Anti-government activists, hostage families holding Sat. night rallies despite Iran threat
Film screening to urge deal canceled at last minute; protests going ahead in Tel Aviv, Jerusalem, Ra’anana, provided Home Front instructions don’t change
Anti-government activists and relatives of hostages held by Hamas in Gaza were planning to hold rallies on Saturday night to put pressure on the government to secure the captives’ release, despite razor-sharp tensions amid the looming threat of an attack on Israel by Iran and its proxies.
The Hostages and Missing Families Forum had originally planned to screen a documentary on Saturday evening in place of its weekly rally, having this week marked 300 days since the abductees were taken and amid the Iran attack threat, but in a statement on Saturday afternoon instead called for supporters to take to the streets.
The updated announcement said that along with a protest at Tel Aviv’s so-called Hostages Square, protesters would gather outside the homes of Defense Minister Yoav Gallant and Shas leader Aryeh Deri to put pressure on the government to close a hostage-ceasefire deal with Hamas.
Anti-government protesters were also going ahead with their regular demonstrations in cities including Jerusalem and Tel Aviv, calling on Prime Minister Benjamin Netanyahu to close a deal with Hamas, though at the time of writing the weekly rally at Kaplan Street had been canceled.

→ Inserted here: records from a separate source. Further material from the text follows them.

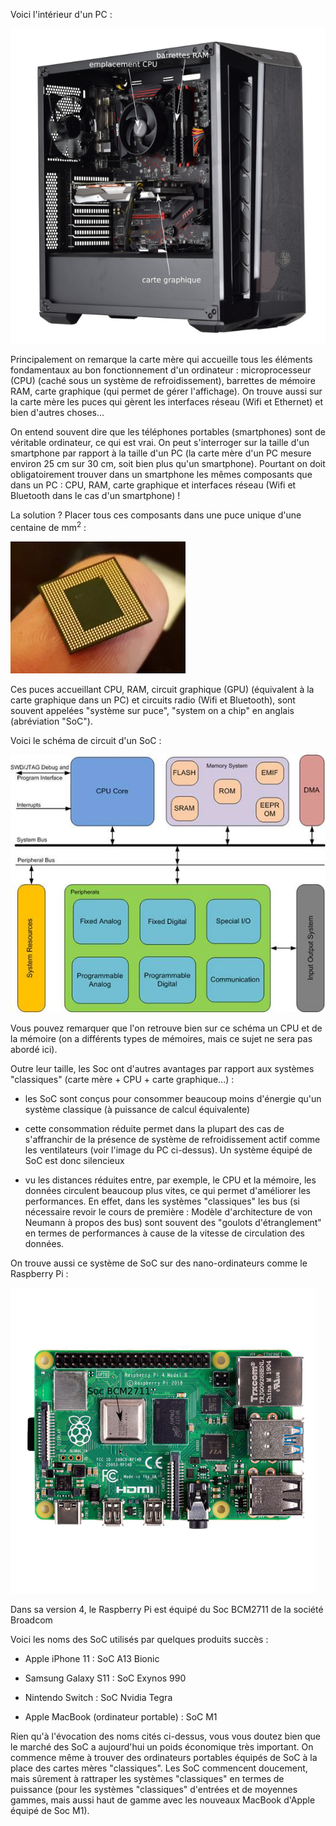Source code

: Voici l'intérieur d'un PC :

![](img/c18c_1.png)

Principalement on remarque la carte mère qui accueille tous les éléments fondamentaux au bon fonctionnement d'un ordinateur : microprocesseur (CPU) (caché sous un système de refroidissement), barrettes de mémoire RAM, carte graphique (qui permet de gérer l'affichage). On trouve aussi sur la carte mère les puces qui gèrent les interfaces réseau (Wifi et Ethernet) et bien d'autres choses...

On entend souvent dire que les téléphones portables (smartphones) sont de véritable ordinateur, ce qui est vrai. On peut s'interroger sur la taille d'un smartphone par rapport à la taille d'un PC (la carte mère d'un PC mesure environ 25 cm sur 30 cm, soit bien plus qu'un smartphone). Pourtant on doit obligatoirement trouver dans un smartphone les mêmes composants que dans un PC : CPU, RAM, carte graphique et interfaces réseau (Wifi et Bluetooth dans le cas d'un smartphone) !

La solution ? Placer tous ces composants dans une puce unique d'une centaine de mm<sup>2</sup> :

![](img/c18c_2.png)

Ces puces accueillant CPU, RAM, circuit graphique (GPU) (équivalent à la carte graphique dans un PC) et circuits radio (Wifi et Bluetooth), sont souvent appelées "système sur puce", "system on a chip" en anglais (abréviation "SoC").

Voici le schéma de circuit d'un SoC :

![](img/c18c_3.jpg)

Vous pouvez remarquer que l'on retrouve bien sur ce schéma un CPU et de la mémoire (on a différents types de mémoires, mais ce sujet ne sera pas abordé ici).

Outre leur taille, les Soc ont d'autres avantages par rapport aux systèmes "classiques" (carte mère + CPU + carte graphique...) :

- les SoC sont conçus pour consommer beaucoup moins d'énergie qu'un système classique (à puissance de calcul équivalente)

- cette consommation réduite permet dans la plupart des cas de s'affranchir de la présence de système de refroidissement actif comme les ventilateurs (voir l'image du PC ci-dessus). Un système équipé de SoC est donc silencieux

- vu les distances réduites entre, par exemple, le CPU et la mémoire, les données circulent beaucoup plus vites, ce qui permet d'améliorer les performances. En effet, dans les systèmes "classiques" les bus (si nécessaire revoir le cours de première : Modèle d'architecture de von Neumann à propos des bus) sont souvent des "goulots d'étranglement" en termes de performances à cause de la vitesse de circulation des données.

On trouve aussi ce système de SoC sur des nano-ordinateurs comme le Raspberry Pi :

![](img/c18c_4.png)

Dans sa version 4, le Raspberry Pi est équipé du Soc BCM2711 de la société Broadcom

Voici les noms des SoC utilisés par quelques produits succès :

- Apple iPhone 11 : SoC A13 Bionic

- Samsung Galaxy S11 : SoC Exynos 990

- Nintendo Switch : SoC Nvidia Tegra

- Apple MacBook (ordinateur portable) : SoC M1
 
Rien qu'à l'évocation des noms cités ci-dessus, vous vous doutez bien que le marché des SoC a aujourd'hui un poids économique très important. On commence même à trouver des ordinateurs portables équipés de SoC à la place des cartes mères "classiques". Les SoC commencent doucement, mais sûrement à rattraper les systèmes "classiques" en termes de puissance (pour les systèmes "classiques" d'entrées et de moyennes gammes, mais aussi haut de gamme avec les nouveaux MacBook d'Apple équipé de Soc M1).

“Time has run out for me and the 114 hostage and we, the families, do not have the privilege to stop the struggle,” Einav Zangauker, the mother of hostage Matan Zangauker, one of the leading voices in the movement calling for the release of hostages, said in a statement.
“As long as the Home Front Command doesn’t change the instructions, we’ll be at Begin to shout the cry of our loved ones from the tunnels,” she vowed.
IDF Home Front instructions remain unchanged for civilians as the country braces for a response to the assassinations this week of Hezbollah’s military chief in Beirut and Hamas’s leader in Tehran.
“We must demand that Netanyahu say yes to a deal that will save lives and can also prevent an all-out war,” Zangauker added.
Protests in Tel Aviv at the intersection of Begin and Kaplan Street, dubbed Democracy Square, have been held every Saturday night since the anti-judicial overhaul movement began in January of last year, except for a few-months-long hiatus following the Hamas terror onslaught on October 7.
The organizers of this Saturday’s rally are a group of around a dozen hostage families operating under the name “Kulanu Hatufim” (“We are all hostages”), are known for their fiery protests outside IDF headquarters in Tel Aviv and for blocking the Ayalon Highway every Saturday night.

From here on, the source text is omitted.